Это пятилетие и для меня было самое худшее время моей жизни; у меня нет ни столько богатств на потерю, ни столько верований на уничтожение…
…Холера свирепствовала в Париже, тяжелый воздух, бессолнечный жар производили тоску; вид испуганного несчастного населения и ряды похоронных дрог, которые, приближаясь к кладбищам, пускались в обгонки, – все это соответствовало событиям.
Жертвы заразы падали возле, рядом. Моя мать поехала с одной знакомой дамой, лет двадцати пяти, в Сен-Клу; вечером, когда они возвращались, дама чувствовала себя несколько нездоровой, моя мать уговаривала ее остаться ночевать. Утром, часов в семь, пришли мне сказать, что у нее холера; я пошел к ней и обомлел, – ни одной черты не осталось по-прежнему – она была хороша собой, но все мышцы лица опустились, съежились, темные тени легли под глазами. Насилу отыскал я Райе в институте и привез его. Взглянув на больную, Райе шепнул мне:
– Вы сами видите, что тут делать, – прописал что-то и уехал.
Больная подозвала меня и спросила:
– Что вам сказал доктор? Он вам что-то сказал?
– Послать за лекарством.
Она взяла меня за руку – и рука ее удивила меня больше лица: она исхудала и сделалась угловатой, как будто месяц тяжкой болезни прошел с тех пор, как она занемогла, – и, останавливая на мне взгляд, исполненный страдания и ужаса, проговорила:
– Скажите, бога ради, что он сказал… что, умираю я?.. Да вы меня не боитесь? – прибавила она.
Мне ее было ужасно жаль в эту минуту; это страшное сознание не только смерти, но и заразительности недуга, который быстро подтачивал ее жизнь, должно было быть безмерно мучительно. К утру она умерла.
И. Т<ургене>в собирался ехать из Парижа, срок его квартиры окончился; он пришел ко мне переночевать. После обеда он жаловался на духоту; я сказал ему, что купался утром, – вечером пошел и он купаться. Возвратившись, он чувствовал себя нехорошо, выпил содовой воды с вином и сахаром и пошел спать. Ночью он разбудил меня.
– Я потерянный человек, – сказал он мне, – холера.
У него действительно были тошнота и спазмы; по счастью, он отделался десятью днями болезни.
Моя мать, схоронив свою знакомую, переехала в Ville d’Avray. Когда занемог И. Т<ургене>в, я отправил туда Natalie и детей и остался один с ним, а когда ему стало гораздо легче, переехал и я туда.
Туда-то утром, 12 июня, явился ко мне Сазонов. Он был в величайшем одушевлении, говорил о готовящемся движении, о неминуемости успеха, о славе, которая ждет участников, и настоятельно звал меня на это жнитво лавр.

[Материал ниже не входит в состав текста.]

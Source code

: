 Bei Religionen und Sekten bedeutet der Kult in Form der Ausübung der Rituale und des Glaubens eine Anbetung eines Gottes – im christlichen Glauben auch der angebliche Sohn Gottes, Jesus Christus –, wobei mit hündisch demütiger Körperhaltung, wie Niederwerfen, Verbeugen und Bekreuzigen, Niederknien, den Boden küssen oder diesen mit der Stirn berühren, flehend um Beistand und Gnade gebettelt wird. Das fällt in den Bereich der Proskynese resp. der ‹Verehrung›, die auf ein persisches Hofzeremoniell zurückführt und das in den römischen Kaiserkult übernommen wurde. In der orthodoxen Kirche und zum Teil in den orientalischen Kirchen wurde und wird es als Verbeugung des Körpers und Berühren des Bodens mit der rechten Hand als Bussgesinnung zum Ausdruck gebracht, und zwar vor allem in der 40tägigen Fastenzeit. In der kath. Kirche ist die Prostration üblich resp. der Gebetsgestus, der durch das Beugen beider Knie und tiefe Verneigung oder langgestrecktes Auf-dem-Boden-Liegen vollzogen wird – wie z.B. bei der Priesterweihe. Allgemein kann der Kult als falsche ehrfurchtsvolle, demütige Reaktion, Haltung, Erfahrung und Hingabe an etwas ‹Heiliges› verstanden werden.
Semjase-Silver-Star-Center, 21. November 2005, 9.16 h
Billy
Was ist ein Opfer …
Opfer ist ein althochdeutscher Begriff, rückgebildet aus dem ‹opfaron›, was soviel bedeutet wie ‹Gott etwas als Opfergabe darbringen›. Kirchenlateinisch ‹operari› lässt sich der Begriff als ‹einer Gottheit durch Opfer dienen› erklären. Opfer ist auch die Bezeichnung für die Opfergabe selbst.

Я говорил ему, что он знает мое мнение о настоящем положении дел, что мне кажется глупо идти без веры с людьми, с которыми не имеешь почти ничего общего.
На это восторженный агитатор заметил, что оно, конечно, покойнее и безопаснее писать у себя дома скептические статейки в то время, как другие отстаивают на площади свободу мира, солидарность народов и много другого добра.
Чувство весьма дрянное, но которое многих привело и приведет к большим ошибкам и даже к преступлениям, заговорило во мне.
– Да с чего же ты вообразил, что я не пойду?
– Я так заключил из твоих слов.
– Нет, я сказал, что это глупо, но ведь не говорил, что я никогда не делаю глупостей.
– Вот этого-то я и хотел. Вот таким-то я тебя люблю! Ну, так нечего терять времени, едем в Париж. Сегодня вечером немцы и другие рефюжье собираются в девять часов, пойдем сначала к ним.
– Где же они собираются? – спросил я его в вагоне.
– В café Lamblin, в Palais-Royal’e.
Это было мое первое удивление.
– Как в café Lamblin?
– Там обыкновенно собираются «красные».
– Именно потому-то, мне кажется, и следовало бы сегодня собраться в другом месте.
– Да уже они все там привыкли.
– Пиво, верно, очень хорошо!
В кафе, за десятком маленьких столиков, важно заседали разные habitués[55] революции, значительно и мрачно посматривавшие из-под поярковых шляп с большими полями, из-под фуражек с крошечными козырьками. Это были те вечные женихи революционной Пенелопы, те неизбежные лица всех политических демонстраций, составляющие их табло[56], их фон, грозные издали, как драконы из бумаги, которыми китайцы хотели застращать англичан.